GLP-1 Receptor Agonists Show Promise for Alcohol Use Disorder Treatment by Modulating Brain Reward Pathways

Alcohol Use Disorder (AUD) remains a critical global public health challenge, yet current pharmacological treatments are limited in number and often lack sufficient efficacy. This creates an urgent need for novel therapeutic strategies. Glucagon-like peptide-1 (GLP-1), an endogenous gut-brain peptide, and its receptor agonists (GLP-1RAs) are gaining significant attention. Beyond their established roles in metabolic regulation, GLP-1RAs influence brain regions associated with reward and reinforcement, such as the nucleus accumbens (NAc) and ventral tegmental area (VTA), which are central to addiction pathology. This review explores the potential of GLP-1RAs to address the unmet needs in AUD treatment by targeting these neural circuits.

This comprehensive review systematically analyzed existing literature on GLP-1 receptor agonists (GLP-1RAs) as potential pharmacological treatments for Alcohol Use Disorder (AUD). The authors focused on the mechanisms of GLP-1 action in the central nervous system, particularly its influence on reward and reinforcement pathways implicated in addiction. The review synthesized findings from preclinical studies and emerging clinical observations to evaluate the therapeutic potential and current understanding of GLP-1RAs in mitigating alcohol-seeking behaviors and consumption. The scope included the endogenous production and degradation of GLP-1, its receptor binding, and the widespread projections of GLP-1 neurons throughout the brain.

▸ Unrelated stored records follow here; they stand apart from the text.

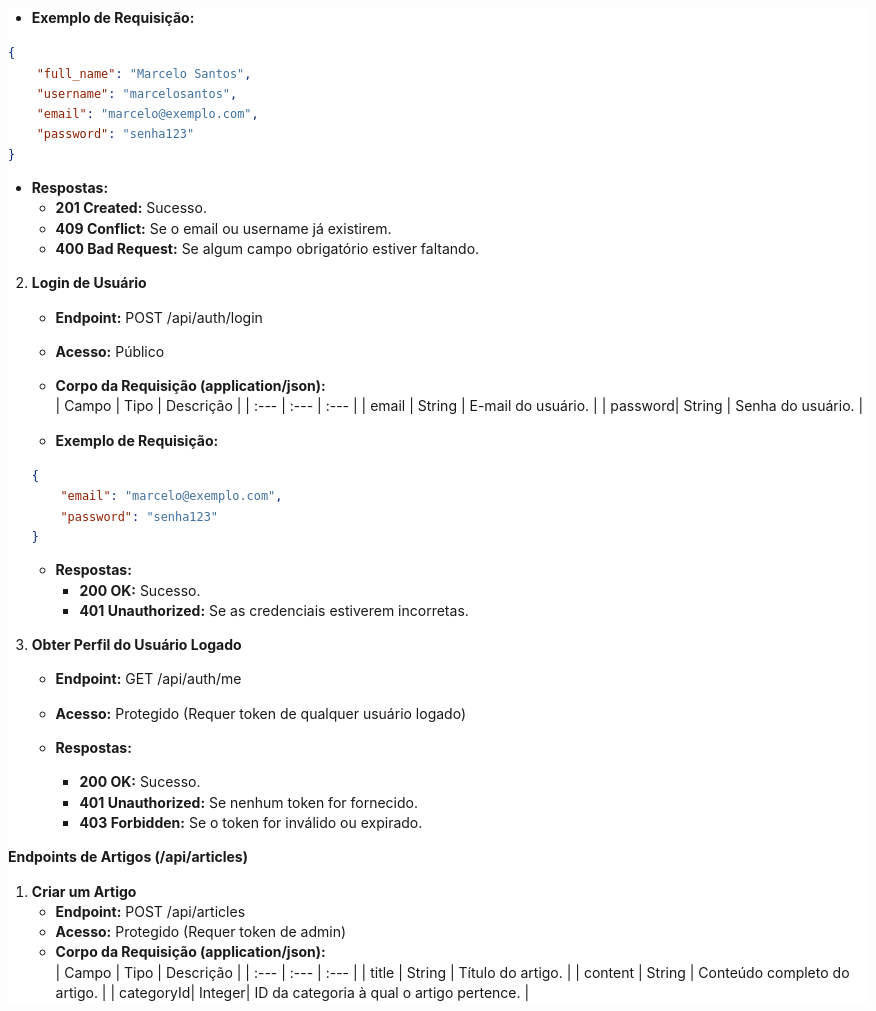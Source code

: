    - **Exemplo de Requisição:**
   ```json
   {
       "full_name": "Marcelo Santos",
       "username": "marcelosantos",
       "email": "marcelo@exemplo.com",
       "password": "senha123"
   }
   ```

   - **Respostas:**
     - **201 Created:** Sucesso.
     - **409 Conflict:** Se o email ou username já existirem.
     - **400 Bad Request:** Se algum campo obrigatório estiver faltando.  


2. **Login de Usuário**  
   - **Endpoint:** POST /api/auth/login  
   - **Acesso:** Público  
   - **Corpo da Requisição (application/json):**  
     | Campo | Tipo | Descrição |
     | :--- | :--- | :--- |
     | email | String | E-mail do usuário. |
     | password| String | Senha do usuário. |

   - **Exemplo de Requisição:**
   ```json
   {
       "email": "marcelo@exemplo.com",
       "password": "senha123"
   }
   ```

   - **Respostas:**
     - **200 OK:** Sucesso.
     - **401 Unauthorized:** Se as credenciais estiverem incorretas.  


3. **Obter Perfil do Usuário Logado**  
   - **Endpoint:** GET /api/auth/me  
   - **Acesso:** Protegido (Requer token de qualquer usuário logado)  

   - **Respostas:**
     - **200 OK:** Sucesso.
     - **401 Unauthorized:** Se nenhum token for fornecido.
     - **403 Forbidden:** Se o token for inválido ou expirado.  


**Endpoints de Artigos (/api/articles)**  

1. **Criar um Artigo**  
   - **Endpoint:** POST /api/articles  
   - **Acesso:** Protegido (Requer token de admin)  
   - **Corpo da Requisição (application/json):**  
     | Campo | Tipo | Descrição |
     | :--- | :--- | :--- |
     | title | String | Título do artigo. |
     | content | String | Conteúdo completo do artigo. |
     | categoryId| Integer| ID da categoria à qual o artigo pertence. |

The review highlights that GLP-1 is endogenously produced by specific neurons within the nucleus tractus solitarius (NTS), with widespread projections to reward-related regions such as the nucleus accumbens (NAc) and ventral tegmental area (VTA). Activation of the GLP-1 receptor (GLP-1R) in these areas has been shown to modulate dopamine release and reduce the rewarding effects of alcohol. Preclinical studies consistently demonstrate that GLP-1RAs can significantly decrease alcohol intake and preference, as well as reduce relapse-like behaviors in various animal models of AUD. For instance, studies have reported reductions in alcohol consumption ranging from 20% to 60% in rodents treated with GLP-1RAs. The review also notes that GLP-1 has a very short half-life, merely a few minutes, due to rapid degradation by the ubiquitous serum enzyme dipeptidyl peptidase IV (DPP-4) to low-affinity ligands. The truncated forms, particularly GLP-1 (7-36) amide, are the dominant active forms in humans. This rapid degradation necessitates the development of longer-acting analogues for clinical utility. The evidence strongly suggests that GLP-1RAs interfere with the mesolimbic dopamine system, thereby attenuating alcohol's reinforcing properties and potentially offering a novel therapeutic strategy for AUD.